What media publishers need to realise is that these podcasts - no-one is listening. Despite being well-funded their actual episode listens are dreadful. In fact, the only time you’ll see these idiots is when their social media manager has chopped up the only good clip for Twitter. It’s a race to the bottom, and as far as content, revenue, and personality are concerned, they are bottoming out.
And good content - something worth engaging with - doesn’t need to be behind an Athletic subscription or part of a pseudo-intellectual tactical conversation, either. We have to believe that there’s an audience out there, of online-literate 30 and 40-somethings who really desire something better.
And here’s the headline - kids have absolutely no value. Firstly, they are notoriously fickle. My aforementioned 8-year-old has not only switched up his favourite channels multiple times, he changes up what football teams he likes, too. And he, like the rest of us, now knows that Prime is a complete bust and wouldn’t be seen dead with a bottle of it.
Secondly, they have no money and no influence. They aren’t going to dictate who gets taken to the game, they aren’t going to pay the Sky or TNT subscription that runs the entire league, and they won’t buy the merch or the fucking sticker books. So, you’d think, it would be in their interests to court the bill-payers a bit more often.
So what do we do about it?
But it’s where are now. Publishers are being leaned on in every direction to meet traffic targets, to boost revenue, to have a site that has ‘resonance’.
So the situation is ultra complicated. And maybe the future for that content lies off-website, either in considered audio, or even in substack, like this one right here.
But we’ve currently decided that things like Twitter discourse - where a bunch of children set up their avatar as their favourite player then tweet all day long about that team - should have any say whatsoever on the broad content offering that’s out there.
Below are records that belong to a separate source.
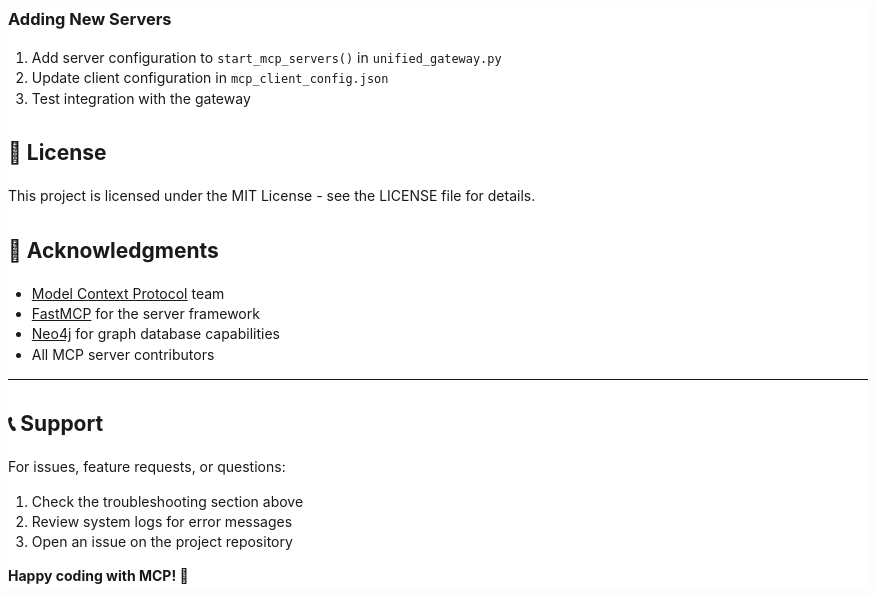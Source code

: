 ### Adding New Servers
1. Add server configuration to `start_mcp_servers()` in `unified_gateway.py`
2. Update client configuration in `mcp_client_config.json`
3. Test integration with the gateway

## 📄 License

This project is licensed under the MIT License - see the LICENSE file for details.

## 🙏 Acknowledgments

- [Model Context Protocol](https://modelcontextprotocol.io/) team
- [FastMCP](https://github.com/jlowin/fastmcp) for the server framework
- [Neo4j](https://neo4j.com/) for graph database capabilities
- All MCP server contributors

---

## 📞 Support

For issues, feature requests, or questions:
1. Check the troubleshooting section above
2. Review system logs for error messages
3. Open an issue on the project repository

**Happy coding with MCP! 🚀**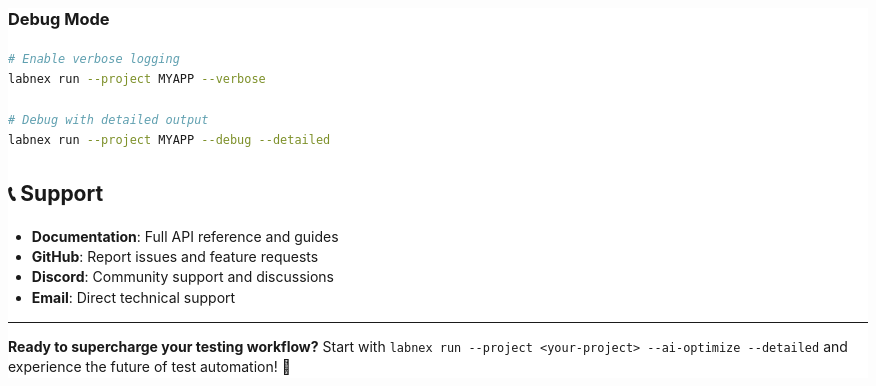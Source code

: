 ### Debug Mode
```bash
# Enable verbose logging
labnex run --project MYAPP --verbose

# Debug with detailed output
labnex run --project MYAPP --debug --detailed
```

## 📞 Support

- **Documentation**: Full API reference and guides
- **GitHub**: Report issues and feature requests
- **Discord**: Community support and discussions
- **Email**: Direct technical support

---

**Ready to supercharge your testing workflow?** Start with `labnex run --project <your-project> --ai-optimize --detailed` and experience the future of test automation! 🚀 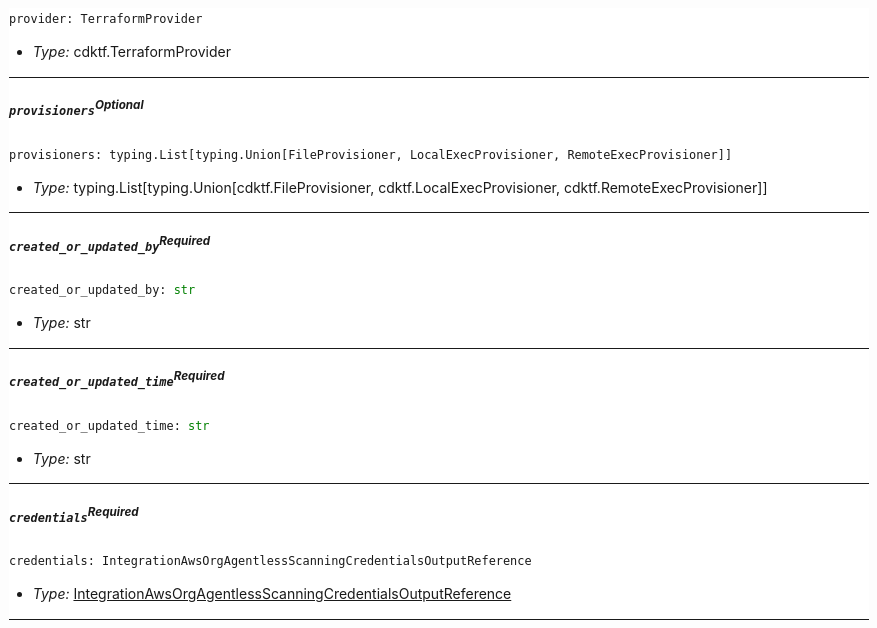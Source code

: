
 ```python
provider: TerraformProvider
```

- *Type:* cdktf.TerraformProvider

---

##### `provisioners`<sup>Optional</sup> <a name="provisioners" id="rhizo-co-terraform-provider-lacework.integrationAwsOrgAgentlessScanning.IntegrationAwsOrgAgentlessScanning.property.provisioners"></a>

```python
provisioners: typing.List[typing.Union[FileProvisioner, LocalExecProvisioner, RemoteExecProvisioner]]
```

- *Type:* typing.List[typing.Union[cdktf.FileProvisioner, cdktf.LocalExecProvisioner, cdktf.RemoteExecProvisioner]]

---

##### `created_or_updated_by`<sup>Required</sup> <a name="created_or_updated_by" id="rhizo-co-terraform-provider-lacework.integrationAwsOrgAgentlessScanning.IntegrationAwsOrgAgentlessScanning.property.createdOrUpdatedBy"></a>

```python
created_or_updated_by: str
```

- *Type:* str

---

##### `created_or_updated_time`<sup>Required</sup> <a name="created_or_updated_time" id="rhizo-co-terraform-provider-lacework.integrationAwsOrgAgentlessScanning.IntegrationAwsOrgAgentlessScanning.property.createdOrUpdatedTime"></a>

```python
created_or_updated_time: str
```

- *Type:* str

---

##### `credentials`<sup>Required</sup> <a name="credentials" id="rhizo-co-terraform-provider-lacework.integrationAwsOrgAgentlessScanning.IntegrationAwsOrgAgentlessScanning.property.credentials"></a>

```python
credentials: IntegrationAwsOrgAgentlessScanningCredentialsOutputReference
```

- *Type:* <a href="#rhizo-co-terraform-provider-lacework.integrationAwsOrgAgentlessScanning.IntegrationAwsOrgAgentlessScanningCredentialsOutputReference">IntegrationAwsOrgAgentlessScanningCredentialsOutputReference</a>

---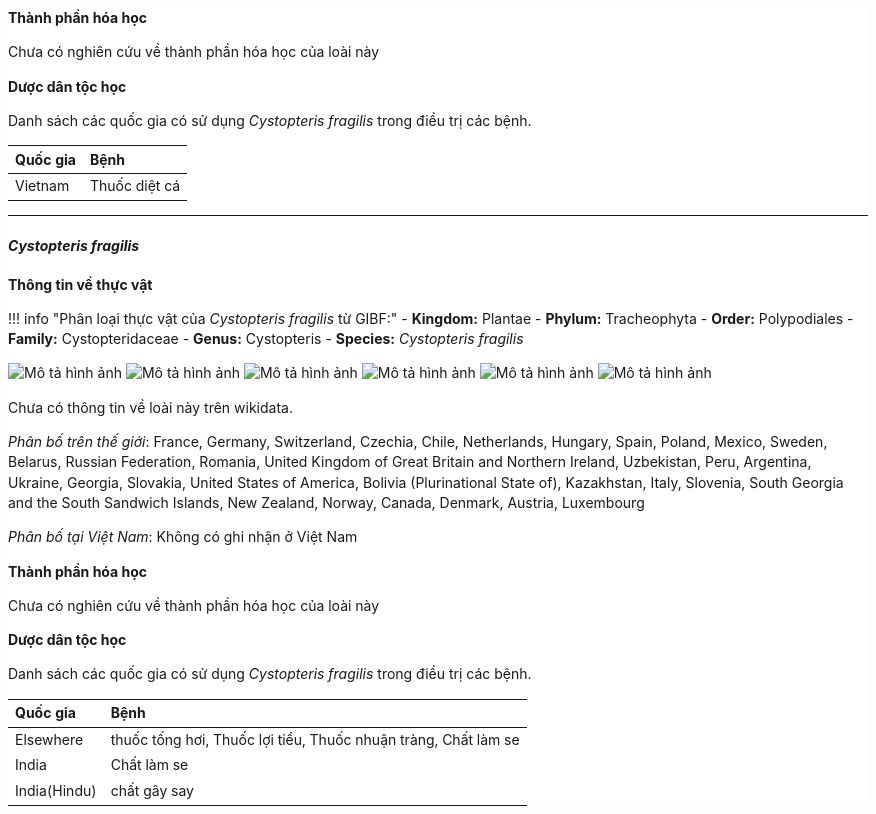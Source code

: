 **Thành phần hóa học**
        

Chưa có nghiên cứu về thành phần hóa học của loài này


**Dược dân tộc học**

Danh sách các quốc gia có sử dụng *Cystopteris fragilis* trong điều trị các bệnh. 

| Quốc gia   | Bệnh          |
|:-----------|:--------------|
| Vietnam    | Thuốc diệt cá |



---      
#### *Cystopteris fragilis*
**Thông tin về thực vật**

!!! info "Phân loại thực vật của *Cystopteris fragilis* từ GIBF:"
    - **Kingdom:** Plantae
    - **Phylum:** Tracheophyta
    - **Order:** Polypodiales
    - **Family:** Cystopteridaceae
    - **Genus:** Cystopteris
    - **Species:** *Cystopteris fragilis*

<img src="https://inaturalist-open-data.s3.amazonaws.com/photos/344030085/original.jpeg" alt="Mô tả hình ảnh" width="100" height="100">
<img src="https://inaturalist-open-data.s3.amazonaws.com/photos/344107718/original.jpeg" alt="Mô tả hình ảnh" width="100" height="100">
<img src="https://inaturalist-open-data.s3.amazonaws.com/photos/344325581/original.jpeg" alt="Mô tả hình ảnh" width="100" height="100">
<img src="https://inaturalist-open-data.s3.amazonaws.com/photos/344873313/original.jpeg" alt="Mô tả hình ảnh" width="100" height="100">
<img src="https://inaturalist-open-data.s3.amazonaws.com/photos/344873357/original.jpeg" alt="Mô tả hình ảnh" width="100" height="100">
<img src="https://inaturalist-open-data.s3.amazonaws.com/photos/345939735/original.jpg" alt="Mô tả hình ảnh" width="100" height="100"> 

Chưa có thông tin về loài này trên wikidata.

*Phân bố trên thế giới*: France, Germany, Switzerland, Czechia, Chile, Netherlands, Hungary, Spain, Poland, Mexico, Sweden, Belarus, Russian Federation, Romania, United Kingdom of Great Britain and Northern Ireland, Uzbekistan, Peru, Argentina, Ukraine, Georgia, Slovakia, United States of America, Bolivia (Plurinational State of), Kazakhstan, Italy, Slovenia, South Georgia and the South Sandwich Islands, New Zealand, Norway, Canada, Denmark, Austria, Luxembourg

*Phân bố tại Việt Nam*: Không có ghi nhận ở Việt Nam

**Thành phần hóa học**
        

Chưa có nghiên cứu về thành phần hóa học của loài này


**Dược dân tộc học**

Danh sách các quốc gia có sử dụng *Cystopteris fragilis* trong điều trị các bệnh. 

| Quốc gia     | Bệnh                                                           |
|:-------------|:---------------------------------------------------------------|
| Elsewhere    | thuốc tống hơi, Thuốc lợi tiểu, Thuốc nhuận tràng, Chất làm se |
| India        | Chất làm se                                                    |
| India(Hindu) | chất gây say                                                   |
It’s absolutely nuts to me that it should ever be this way.
But change has to be reflected in the places where most of us see it - in the broadcasts. And they are letting everyone down - especially the kids.
100%. Read this the same day as Patrick Ryan's ''Greetings from the future it's really f*cking boring"* piece which touches on a lot of similar issues. Although it's algorithms not influencers (two symptoms of the same illness) and music and TV that he's dissecting. Basically, it's all just route one "reliable content that is kind of shit but comfortably familiar." Which sounds a lot like watching football at the moment (the coverage, rather than the sport itself).
Also wrote/ranted about this recently* (and the saturday social guys), looking at the obsession with the GOAT discussion (and all 'who was/is better discussions), which I think is driven so much by mainstream telly/media trying to replicate YouTube.